(Source material)

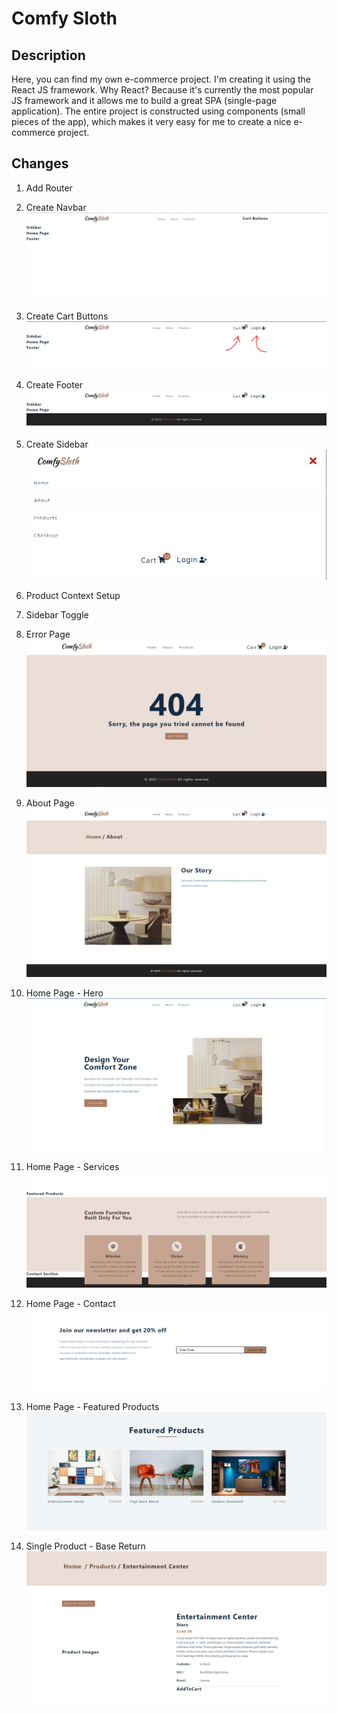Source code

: # Comfy Sloth

## Description

Here, you can find my own e-commerce project. I'm creating it using the React JS framework.
Why React? Because it's currently the most popular JS framework and it allows me to build a great SPA (single-page application). The entire project is constructed using components (small pieces of the app), which makes it very easy for me to create a nice e-commerce project.

## Changes

1. Add Router

2. Create Navbar
   <img alt="Navbar" src="./src/images/Navbar.png">

3. Create Cart Buttons
   <img alt="Buttons" src="./src/images/Cart-buttons.png">

4. Create Footer
   <img alt="Footer" src="./src/images/Footer.png">

5. Create Sidebar
   <img alt="Sidebar" src="./src/images/Sidebar.png">

6. Product Context Setup

7. Sidebar Toggle

8. Error Page
   <img alt="Error Page" src="./src/images/Error.png">

9. About Page
   <img alt="About Page" src="./src/images/About.png">

10. Home Page - Hero
    <img alt="Hero" src="./src/images/Hero.png">

11. Home Page - Services
    <img alt="Services" src="./src/images/Services.png">

12. Home Page - Contact
    <img alt="Contact" src="./src/images/Contact.png">

13. Home Page - Featured Products
    <img alt="Featured Products" src="./src/images/Featured_Products.png">

14. Single Product - Base Return
    <img alt="Featured Products" src="./src/images/Single_Product_Base_Return.png">
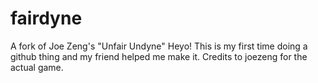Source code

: # fairdyne
A fork of Joe Zeng's "Unfair Undyne"
Heyo! This is my first time doing a github thing and my friend helped me make it. 
Credits to joezeng for the actual game.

(End Source material)

▸ **Exercise**: Quote verbatim every line starting at the line that contains "6. Product Context Setup" and ending with the last line of the records; omit all pictures.

▸ **Answer for this exercise**:
6. Product Context Setup

7. Sidebar Toggle

8. Error Page
   <img alt="Error Page" src="./src/images/Error.png">

9. About Page
   <img alt="About Page" src="./src/images/About.png">

10. Home Page - Hero
    <img alt="Hero" src="./src/images/Hero.png">

11. Home Page - Services
    <img alt="Services" src="./src/images/Services.png">

12. Home Page - Contact
    <img alt="Contact" src="./src/images/Contact.png">

13. Home Page - Featured Products
    <img alt="Featured Products" src="./src/images/Featured_Products.png">

14. Single Product - Base Return
    <img alt="Featured Products" src="./src/images/Single_Product_Base_Return.png">
Source code

: # fairdyne
A fork of Joe Zeng's "Unfair Undyne"
Heyo! This is my first time doing a github thing and my friend helped me make it. 
Credits to joezeng for the actual game.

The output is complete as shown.